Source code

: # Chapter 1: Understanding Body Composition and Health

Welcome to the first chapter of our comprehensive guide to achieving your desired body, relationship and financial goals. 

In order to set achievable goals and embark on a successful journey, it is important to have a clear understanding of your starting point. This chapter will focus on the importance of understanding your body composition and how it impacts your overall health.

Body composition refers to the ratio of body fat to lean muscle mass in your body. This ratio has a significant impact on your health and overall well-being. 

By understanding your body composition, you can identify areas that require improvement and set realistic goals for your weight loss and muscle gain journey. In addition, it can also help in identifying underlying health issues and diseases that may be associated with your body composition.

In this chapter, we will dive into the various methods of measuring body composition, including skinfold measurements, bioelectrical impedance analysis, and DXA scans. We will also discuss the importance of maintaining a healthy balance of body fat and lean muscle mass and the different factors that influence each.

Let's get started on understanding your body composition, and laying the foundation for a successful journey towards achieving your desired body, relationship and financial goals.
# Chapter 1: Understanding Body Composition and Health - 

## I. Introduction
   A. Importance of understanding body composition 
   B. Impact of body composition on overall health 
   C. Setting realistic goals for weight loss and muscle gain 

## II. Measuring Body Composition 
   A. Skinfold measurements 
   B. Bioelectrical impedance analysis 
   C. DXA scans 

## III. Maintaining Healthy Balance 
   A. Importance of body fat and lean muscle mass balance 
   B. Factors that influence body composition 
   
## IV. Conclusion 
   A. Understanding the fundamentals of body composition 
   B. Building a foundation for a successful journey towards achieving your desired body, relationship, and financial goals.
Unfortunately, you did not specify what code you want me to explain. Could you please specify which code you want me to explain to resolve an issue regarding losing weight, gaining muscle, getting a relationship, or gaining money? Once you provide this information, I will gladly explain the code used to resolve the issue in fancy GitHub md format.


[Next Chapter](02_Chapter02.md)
· · · ·
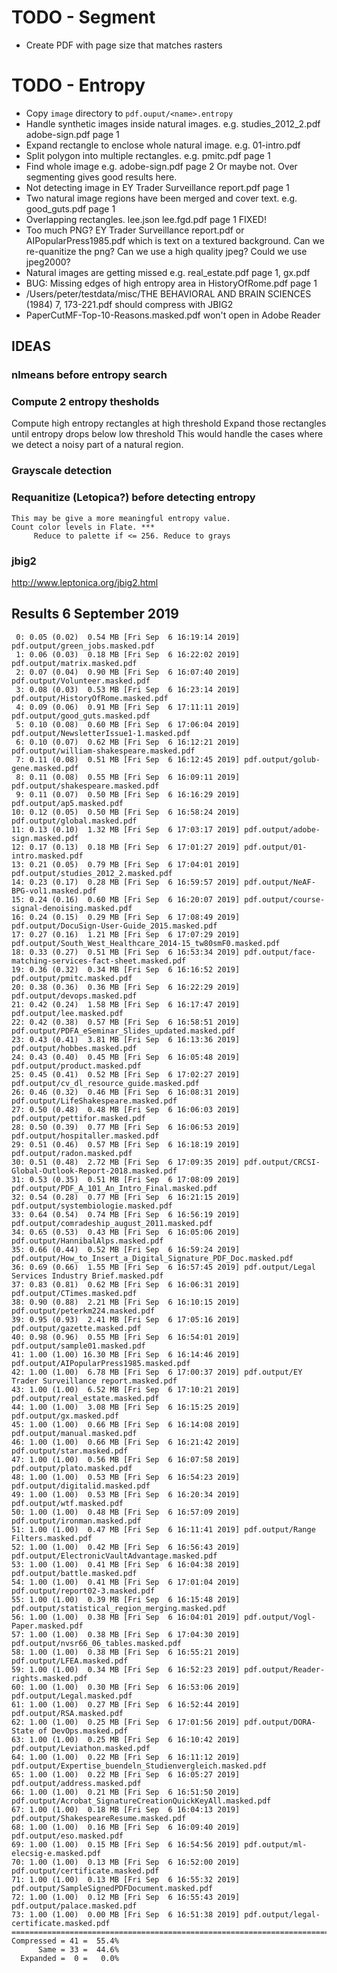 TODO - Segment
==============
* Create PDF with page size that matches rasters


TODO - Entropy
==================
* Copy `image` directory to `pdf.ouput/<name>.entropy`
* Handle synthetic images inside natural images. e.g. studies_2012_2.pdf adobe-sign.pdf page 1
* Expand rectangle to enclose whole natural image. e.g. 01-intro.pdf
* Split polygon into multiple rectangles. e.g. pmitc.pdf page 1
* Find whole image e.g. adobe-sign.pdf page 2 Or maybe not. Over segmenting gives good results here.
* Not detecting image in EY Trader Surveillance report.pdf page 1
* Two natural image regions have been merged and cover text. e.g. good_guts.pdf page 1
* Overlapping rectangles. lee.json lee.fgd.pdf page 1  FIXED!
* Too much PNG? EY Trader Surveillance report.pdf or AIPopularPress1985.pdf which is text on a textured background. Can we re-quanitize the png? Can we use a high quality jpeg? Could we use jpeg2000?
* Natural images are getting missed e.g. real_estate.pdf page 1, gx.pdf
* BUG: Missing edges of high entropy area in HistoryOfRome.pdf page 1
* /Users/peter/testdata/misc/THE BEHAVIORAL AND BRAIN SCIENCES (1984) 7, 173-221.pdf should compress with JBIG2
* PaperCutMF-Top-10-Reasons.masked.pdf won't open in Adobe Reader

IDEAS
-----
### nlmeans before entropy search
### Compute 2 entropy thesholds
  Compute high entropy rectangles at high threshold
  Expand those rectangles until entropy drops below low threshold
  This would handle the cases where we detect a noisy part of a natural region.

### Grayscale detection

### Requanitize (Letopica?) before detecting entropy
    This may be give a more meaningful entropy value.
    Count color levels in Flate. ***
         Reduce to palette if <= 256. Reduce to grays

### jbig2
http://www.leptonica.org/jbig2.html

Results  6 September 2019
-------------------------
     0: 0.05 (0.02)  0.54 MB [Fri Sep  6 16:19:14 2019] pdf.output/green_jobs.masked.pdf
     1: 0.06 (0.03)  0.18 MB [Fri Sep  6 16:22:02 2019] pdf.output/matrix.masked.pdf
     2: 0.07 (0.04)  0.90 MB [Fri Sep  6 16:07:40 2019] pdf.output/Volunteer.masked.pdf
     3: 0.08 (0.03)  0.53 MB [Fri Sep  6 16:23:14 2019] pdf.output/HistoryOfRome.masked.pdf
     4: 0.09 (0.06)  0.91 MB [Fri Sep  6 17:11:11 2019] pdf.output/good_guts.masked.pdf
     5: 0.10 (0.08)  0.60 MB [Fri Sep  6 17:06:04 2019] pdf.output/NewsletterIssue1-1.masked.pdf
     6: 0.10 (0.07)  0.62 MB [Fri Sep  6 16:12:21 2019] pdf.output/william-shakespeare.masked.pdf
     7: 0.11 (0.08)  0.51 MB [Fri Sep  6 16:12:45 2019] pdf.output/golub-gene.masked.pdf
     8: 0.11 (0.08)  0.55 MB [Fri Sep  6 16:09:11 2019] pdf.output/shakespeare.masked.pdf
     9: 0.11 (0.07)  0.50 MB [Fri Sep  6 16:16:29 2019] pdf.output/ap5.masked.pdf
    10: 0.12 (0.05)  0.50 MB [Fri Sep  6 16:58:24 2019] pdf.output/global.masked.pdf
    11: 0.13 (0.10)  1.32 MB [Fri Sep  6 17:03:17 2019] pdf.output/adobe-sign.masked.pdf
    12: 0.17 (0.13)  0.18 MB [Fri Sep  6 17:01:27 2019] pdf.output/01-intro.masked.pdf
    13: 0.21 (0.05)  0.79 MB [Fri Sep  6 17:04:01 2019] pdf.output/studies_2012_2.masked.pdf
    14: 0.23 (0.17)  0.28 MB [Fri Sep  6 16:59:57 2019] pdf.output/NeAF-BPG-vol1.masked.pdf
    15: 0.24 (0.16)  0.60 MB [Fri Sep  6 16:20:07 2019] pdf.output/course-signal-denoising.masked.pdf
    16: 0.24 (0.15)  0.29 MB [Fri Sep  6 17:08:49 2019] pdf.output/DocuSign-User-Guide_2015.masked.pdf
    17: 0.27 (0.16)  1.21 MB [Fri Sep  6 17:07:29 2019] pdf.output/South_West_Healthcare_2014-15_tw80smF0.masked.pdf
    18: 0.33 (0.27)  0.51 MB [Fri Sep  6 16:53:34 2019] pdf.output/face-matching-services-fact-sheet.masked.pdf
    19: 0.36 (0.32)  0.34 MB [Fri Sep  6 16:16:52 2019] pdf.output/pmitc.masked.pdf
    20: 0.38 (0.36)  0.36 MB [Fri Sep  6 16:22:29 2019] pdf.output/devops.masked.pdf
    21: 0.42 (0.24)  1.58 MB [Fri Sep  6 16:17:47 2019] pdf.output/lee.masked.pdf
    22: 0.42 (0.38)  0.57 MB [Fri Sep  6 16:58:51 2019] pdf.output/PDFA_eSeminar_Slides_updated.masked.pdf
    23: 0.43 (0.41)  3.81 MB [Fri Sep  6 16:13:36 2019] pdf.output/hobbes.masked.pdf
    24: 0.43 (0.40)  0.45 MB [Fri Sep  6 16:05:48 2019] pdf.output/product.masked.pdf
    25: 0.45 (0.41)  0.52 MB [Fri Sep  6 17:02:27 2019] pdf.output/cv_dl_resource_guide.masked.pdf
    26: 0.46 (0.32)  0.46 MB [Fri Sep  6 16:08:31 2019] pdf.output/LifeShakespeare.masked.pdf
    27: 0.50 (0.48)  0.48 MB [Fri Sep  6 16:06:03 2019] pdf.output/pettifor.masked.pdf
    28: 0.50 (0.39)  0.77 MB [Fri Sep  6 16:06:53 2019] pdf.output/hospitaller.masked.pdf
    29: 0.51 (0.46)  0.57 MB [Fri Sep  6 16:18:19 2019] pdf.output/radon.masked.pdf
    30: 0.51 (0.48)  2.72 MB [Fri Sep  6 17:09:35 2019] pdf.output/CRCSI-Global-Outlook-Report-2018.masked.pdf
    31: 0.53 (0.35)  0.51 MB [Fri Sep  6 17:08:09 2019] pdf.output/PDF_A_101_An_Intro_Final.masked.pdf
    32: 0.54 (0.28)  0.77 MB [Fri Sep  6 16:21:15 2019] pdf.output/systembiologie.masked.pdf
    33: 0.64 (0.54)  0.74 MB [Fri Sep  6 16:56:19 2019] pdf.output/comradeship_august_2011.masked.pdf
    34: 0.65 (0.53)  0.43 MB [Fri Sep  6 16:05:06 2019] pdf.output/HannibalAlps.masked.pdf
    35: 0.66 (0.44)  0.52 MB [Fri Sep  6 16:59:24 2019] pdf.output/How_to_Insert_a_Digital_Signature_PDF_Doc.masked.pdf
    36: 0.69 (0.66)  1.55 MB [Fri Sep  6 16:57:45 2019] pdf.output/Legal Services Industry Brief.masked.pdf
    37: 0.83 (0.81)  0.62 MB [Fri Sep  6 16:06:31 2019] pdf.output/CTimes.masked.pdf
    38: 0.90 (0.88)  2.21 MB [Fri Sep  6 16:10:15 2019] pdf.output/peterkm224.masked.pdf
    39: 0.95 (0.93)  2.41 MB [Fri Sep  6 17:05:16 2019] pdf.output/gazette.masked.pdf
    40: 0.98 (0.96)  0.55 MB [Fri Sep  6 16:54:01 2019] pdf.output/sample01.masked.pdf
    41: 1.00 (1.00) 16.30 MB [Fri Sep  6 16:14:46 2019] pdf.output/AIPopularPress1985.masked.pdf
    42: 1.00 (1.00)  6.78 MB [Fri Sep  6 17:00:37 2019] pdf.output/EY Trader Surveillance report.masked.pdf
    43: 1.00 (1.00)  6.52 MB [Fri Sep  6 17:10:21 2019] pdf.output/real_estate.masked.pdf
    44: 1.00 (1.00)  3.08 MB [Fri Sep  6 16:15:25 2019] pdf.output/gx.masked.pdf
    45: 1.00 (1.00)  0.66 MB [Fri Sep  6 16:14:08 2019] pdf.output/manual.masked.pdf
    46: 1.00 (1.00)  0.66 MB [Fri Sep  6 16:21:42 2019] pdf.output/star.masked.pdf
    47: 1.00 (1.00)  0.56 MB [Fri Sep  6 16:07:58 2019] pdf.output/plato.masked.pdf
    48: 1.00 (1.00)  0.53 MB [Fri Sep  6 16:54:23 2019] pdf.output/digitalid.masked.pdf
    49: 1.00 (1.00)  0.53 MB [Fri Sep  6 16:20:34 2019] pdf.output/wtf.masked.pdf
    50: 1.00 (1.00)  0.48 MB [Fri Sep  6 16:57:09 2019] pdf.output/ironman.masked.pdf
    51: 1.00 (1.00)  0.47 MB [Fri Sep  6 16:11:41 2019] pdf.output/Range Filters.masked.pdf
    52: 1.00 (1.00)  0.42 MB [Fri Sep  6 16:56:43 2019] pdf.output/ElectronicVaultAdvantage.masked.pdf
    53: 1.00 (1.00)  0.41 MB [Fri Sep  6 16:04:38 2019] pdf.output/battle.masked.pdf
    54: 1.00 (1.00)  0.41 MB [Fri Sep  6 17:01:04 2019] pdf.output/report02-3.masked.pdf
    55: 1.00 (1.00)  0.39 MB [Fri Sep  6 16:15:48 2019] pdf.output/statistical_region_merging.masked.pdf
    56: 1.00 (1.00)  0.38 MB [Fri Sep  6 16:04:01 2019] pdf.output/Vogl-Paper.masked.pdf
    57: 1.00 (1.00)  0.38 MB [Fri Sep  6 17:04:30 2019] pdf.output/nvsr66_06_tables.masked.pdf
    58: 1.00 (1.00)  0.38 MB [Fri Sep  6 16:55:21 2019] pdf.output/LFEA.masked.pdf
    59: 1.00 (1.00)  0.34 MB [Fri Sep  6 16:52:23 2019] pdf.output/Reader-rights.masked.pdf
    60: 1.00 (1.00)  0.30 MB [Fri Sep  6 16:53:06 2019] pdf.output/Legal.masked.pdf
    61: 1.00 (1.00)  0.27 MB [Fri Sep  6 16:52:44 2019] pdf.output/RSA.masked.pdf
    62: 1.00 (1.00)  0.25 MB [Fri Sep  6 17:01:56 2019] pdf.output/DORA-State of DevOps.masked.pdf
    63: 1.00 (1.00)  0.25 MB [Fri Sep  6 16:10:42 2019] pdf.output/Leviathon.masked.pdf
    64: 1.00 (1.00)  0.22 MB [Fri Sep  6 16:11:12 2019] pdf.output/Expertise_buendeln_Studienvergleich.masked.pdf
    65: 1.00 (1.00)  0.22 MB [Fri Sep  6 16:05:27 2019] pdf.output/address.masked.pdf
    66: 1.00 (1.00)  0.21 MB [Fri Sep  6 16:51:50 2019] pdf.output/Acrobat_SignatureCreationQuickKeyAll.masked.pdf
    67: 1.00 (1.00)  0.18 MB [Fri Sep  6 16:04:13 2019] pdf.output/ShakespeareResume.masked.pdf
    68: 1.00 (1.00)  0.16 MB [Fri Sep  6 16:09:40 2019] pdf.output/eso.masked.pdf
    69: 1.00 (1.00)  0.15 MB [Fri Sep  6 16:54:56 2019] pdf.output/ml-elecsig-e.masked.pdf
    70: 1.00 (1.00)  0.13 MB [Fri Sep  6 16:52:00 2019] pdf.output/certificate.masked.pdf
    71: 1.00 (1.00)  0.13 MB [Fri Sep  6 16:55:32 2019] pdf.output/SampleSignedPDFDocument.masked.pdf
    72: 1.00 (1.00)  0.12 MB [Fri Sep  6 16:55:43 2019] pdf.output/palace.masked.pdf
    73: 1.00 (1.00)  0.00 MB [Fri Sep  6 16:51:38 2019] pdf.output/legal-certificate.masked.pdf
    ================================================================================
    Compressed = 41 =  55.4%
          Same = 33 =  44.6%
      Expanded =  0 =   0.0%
· · · ·
> What is required
Print again the lines of the entries above that fall between the line holding "http://www.leptonica.org/jbig2.html" and the line holding "16: 0.24 (0.15)", inclusive, exactly as they stand.

> Task solution
http://www.leptonica.org/jbig2.html

Results  6 September 2019
-------------------------
     0: 0.05 (0.02)  0.54 MB [Fri Sep  6 16:19:14 2019] pdf.output/green_jobs.masked.pdf
     1: 0.06 (0.03)  0.18 MB [Fri Sep  6 16:22:02 2019] pdf.output/matrix.masked.pdf
     2: 0.07 (0.04)  0.90 MB [Fri Sep  6 16:07:40 2019] pdf.output/Volunteer.masked.pdf
     3: 0.08 (0.03)  0.53 MB [Fri Sep  6 16:23:14 2019] pdf.output/HistoryOfRome.masked.pdf
     4: 0.09 (0.06)  0.91 MB [Fri Sep  6 17:11:11 2019] pdf.output/good_guts.masked.pdf
     5: 0.10 (0.08)  0.60 MB [Fri Sep  6 17:06:04 2019] pdf.output/NewsletterIssue1-1.masked.pdf
     6: 0.10 (0.07)  0.62 MB [Fri Sep  6 16:12:21 2019] pdf.output/william-shakespeare.masked.pdf
     7: 0.11 (0.08)  0.51 MB [Fri Sep  6 16:12:45 2019] pdf.output/golub-gene.masked.pdf
     8: 0.11 (0.08)  0.55 MB [Fri Sep  6 16:09:11 2019] pdf.output/shakespeare.masked.pdf
     9: 0.11 (0.07)  0.50 MB [Fri Sep  6 16:16:29 2019] pdf.output/ap5.masked.pdf
    10: 0.12 (0.05)  0.50 MB [Fri Sep  6 16:58:24 2019] pdf.output/global.masked.pdf
    11: 0.13 (0.10)  1.32 MB [Fri Sep  6 17:03:17 2019] pdf.output/adobe-sign.masked.pdf
    12: 0.17 (0.13)  0.18 MB [Fri Sep  6 17:01:27 2019] pdf.output/01-intro.masked.pdf
    13: 0.21 (0.05)  0.79 MB [Fri Sep  6 17:04:01 2019] pdf.output/studies_2012_2.masked.pdf
    14: 0.23 (0.17)  0.28 MB [Fri Sep  6 16:59:57 2019] pdf.output/NeAF-BPG-vol1.masked.pdf
    15: 0.24 (0.16)  0.60 MB [Fri Sep  6 16:20:07 2019] pdf.output/course-signal-denoising.masked.pdf
    16: 0.24 (0.15)  0.29 MB [Fri Sep  6 17:08:49 2019] pdf.output/DocuSign-User-Guide_2015.masked.pdf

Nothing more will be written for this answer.